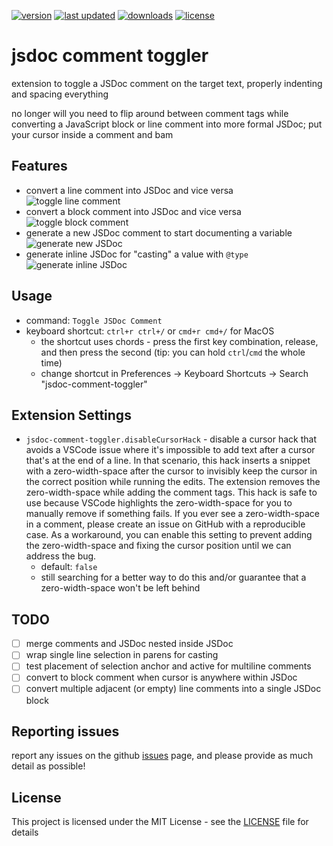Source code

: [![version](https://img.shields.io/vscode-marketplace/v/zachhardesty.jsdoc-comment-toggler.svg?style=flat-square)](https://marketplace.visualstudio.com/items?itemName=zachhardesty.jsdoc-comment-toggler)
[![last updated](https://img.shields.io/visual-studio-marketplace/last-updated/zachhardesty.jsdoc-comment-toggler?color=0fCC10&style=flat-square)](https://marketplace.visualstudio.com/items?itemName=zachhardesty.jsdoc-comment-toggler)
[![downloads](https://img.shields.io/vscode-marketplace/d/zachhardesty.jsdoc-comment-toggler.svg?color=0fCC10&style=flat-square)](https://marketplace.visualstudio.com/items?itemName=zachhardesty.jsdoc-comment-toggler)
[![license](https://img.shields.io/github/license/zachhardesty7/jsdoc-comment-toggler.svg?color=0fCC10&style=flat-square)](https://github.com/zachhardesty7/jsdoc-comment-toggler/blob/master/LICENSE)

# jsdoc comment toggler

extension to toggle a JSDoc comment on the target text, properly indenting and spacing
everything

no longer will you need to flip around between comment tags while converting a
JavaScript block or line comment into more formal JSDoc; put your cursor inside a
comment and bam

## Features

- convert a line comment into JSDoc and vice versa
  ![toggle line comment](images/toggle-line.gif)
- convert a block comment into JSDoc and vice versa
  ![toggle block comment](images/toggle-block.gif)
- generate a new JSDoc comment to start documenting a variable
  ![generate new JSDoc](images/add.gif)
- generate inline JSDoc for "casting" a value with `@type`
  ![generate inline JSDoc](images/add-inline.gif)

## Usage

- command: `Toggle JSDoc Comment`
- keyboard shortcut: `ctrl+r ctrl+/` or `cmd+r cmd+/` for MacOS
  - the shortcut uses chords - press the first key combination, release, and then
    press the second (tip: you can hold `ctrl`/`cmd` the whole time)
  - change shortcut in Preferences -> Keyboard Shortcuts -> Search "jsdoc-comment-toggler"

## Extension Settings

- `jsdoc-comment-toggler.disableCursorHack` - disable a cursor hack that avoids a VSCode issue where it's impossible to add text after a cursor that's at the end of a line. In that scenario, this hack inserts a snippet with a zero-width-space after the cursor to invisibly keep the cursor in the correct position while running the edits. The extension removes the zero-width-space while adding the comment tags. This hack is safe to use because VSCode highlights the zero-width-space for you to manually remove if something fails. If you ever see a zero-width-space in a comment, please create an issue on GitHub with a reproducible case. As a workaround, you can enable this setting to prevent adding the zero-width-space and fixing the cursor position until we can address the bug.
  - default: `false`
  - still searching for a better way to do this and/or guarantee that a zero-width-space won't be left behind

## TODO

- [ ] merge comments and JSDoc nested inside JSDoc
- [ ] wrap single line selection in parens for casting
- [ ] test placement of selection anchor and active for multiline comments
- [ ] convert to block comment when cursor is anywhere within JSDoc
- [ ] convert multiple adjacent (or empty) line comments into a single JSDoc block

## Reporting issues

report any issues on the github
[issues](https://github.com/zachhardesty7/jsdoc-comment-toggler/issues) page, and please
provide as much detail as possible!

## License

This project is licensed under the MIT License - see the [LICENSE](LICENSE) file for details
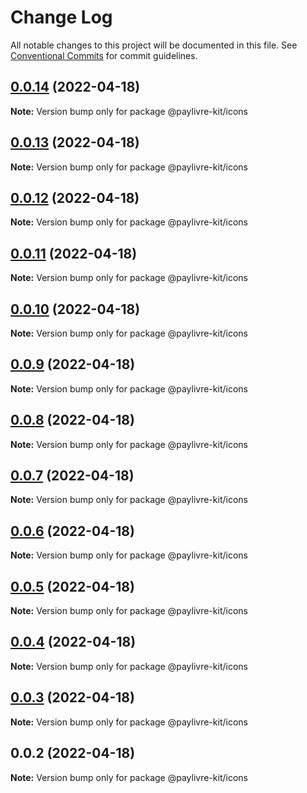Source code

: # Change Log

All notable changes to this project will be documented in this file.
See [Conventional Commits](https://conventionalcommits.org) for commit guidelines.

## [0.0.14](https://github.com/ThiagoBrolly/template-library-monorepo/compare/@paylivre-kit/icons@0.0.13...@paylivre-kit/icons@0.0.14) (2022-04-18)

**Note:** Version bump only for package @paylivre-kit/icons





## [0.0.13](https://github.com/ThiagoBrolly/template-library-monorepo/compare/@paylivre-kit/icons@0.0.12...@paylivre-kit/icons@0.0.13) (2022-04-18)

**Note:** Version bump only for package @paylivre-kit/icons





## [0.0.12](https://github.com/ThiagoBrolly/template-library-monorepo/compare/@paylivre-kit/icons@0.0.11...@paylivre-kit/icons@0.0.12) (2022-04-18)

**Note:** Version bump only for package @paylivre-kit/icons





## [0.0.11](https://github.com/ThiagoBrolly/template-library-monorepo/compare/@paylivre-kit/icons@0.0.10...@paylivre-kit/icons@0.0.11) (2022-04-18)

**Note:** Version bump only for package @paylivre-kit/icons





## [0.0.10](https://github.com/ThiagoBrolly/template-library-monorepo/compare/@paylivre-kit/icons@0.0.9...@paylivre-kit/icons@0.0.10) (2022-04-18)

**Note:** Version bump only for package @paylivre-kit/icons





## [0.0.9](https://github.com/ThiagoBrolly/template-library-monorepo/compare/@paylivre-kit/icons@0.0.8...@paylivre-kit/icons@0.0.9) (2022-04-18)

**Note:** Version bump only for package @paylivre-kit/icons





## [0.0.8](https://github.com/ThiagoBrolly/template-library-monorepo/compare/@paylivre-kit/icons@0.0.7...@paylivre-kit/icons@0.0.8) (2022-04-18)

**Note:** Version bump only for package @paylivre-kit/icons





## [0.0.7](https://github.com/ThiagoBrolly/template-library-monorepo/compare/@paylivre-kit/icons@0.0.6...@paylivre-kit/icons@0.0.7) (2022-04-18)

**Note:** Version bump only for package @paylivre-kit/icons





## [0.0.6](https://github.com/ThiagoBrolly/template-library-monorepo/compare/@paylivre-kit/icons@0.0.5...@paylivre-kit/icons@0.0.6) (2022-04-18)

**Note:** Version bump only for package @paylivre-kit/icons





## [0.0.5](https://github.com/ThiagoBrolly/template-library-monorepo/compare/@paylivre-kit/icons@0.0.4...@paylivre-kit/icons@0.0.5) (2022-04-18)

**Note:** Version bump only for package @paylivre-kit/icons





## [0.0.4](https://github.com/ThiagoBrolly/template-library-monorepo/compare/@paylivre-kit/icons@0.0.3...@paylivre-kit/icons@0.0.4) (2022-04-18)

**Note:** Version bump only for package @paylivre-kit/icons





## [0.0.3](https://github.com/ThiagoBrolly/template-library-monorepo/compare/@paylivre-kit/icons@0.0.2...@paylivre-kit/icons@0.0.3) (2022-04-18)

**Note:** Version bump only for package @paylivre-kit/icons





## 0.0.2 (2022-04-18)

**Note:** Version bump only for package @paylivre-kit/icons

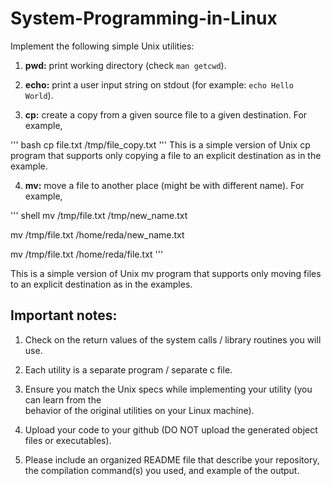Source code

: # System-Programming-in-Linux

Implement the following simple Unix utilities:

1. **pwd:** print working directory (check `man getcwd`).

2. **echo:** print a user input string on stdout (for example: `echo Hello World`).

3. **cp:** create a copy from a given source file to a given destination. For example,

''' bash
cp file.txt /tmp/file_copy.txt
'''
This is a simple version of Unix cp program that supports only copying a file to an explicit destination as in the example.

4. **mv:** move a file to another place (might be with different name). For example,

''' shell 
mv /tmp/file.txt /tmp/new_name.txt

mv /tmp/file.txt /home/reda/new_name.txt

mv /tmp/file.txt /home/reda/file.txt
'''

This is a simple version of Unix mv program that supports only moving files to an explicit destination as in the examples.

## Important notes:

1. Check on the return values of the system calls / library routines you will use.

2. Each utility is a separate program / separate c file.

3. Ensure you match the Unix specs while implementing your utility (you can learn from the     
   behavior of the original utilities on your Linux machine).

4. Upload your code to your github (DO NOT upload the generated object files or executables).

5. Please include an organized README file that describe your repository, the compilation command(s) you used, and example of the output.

- **EXERCISE PROMPT**
Every line in the entries above that has the word "supports" should be identified and copied.

- **YOUR SOLUTION**
This is a simple version of Unix cp program that supports only copying a file to an explicit destination as in the example.
This is a simple version of Unix mv program that supports only moving files to an explicit destination as in the examples.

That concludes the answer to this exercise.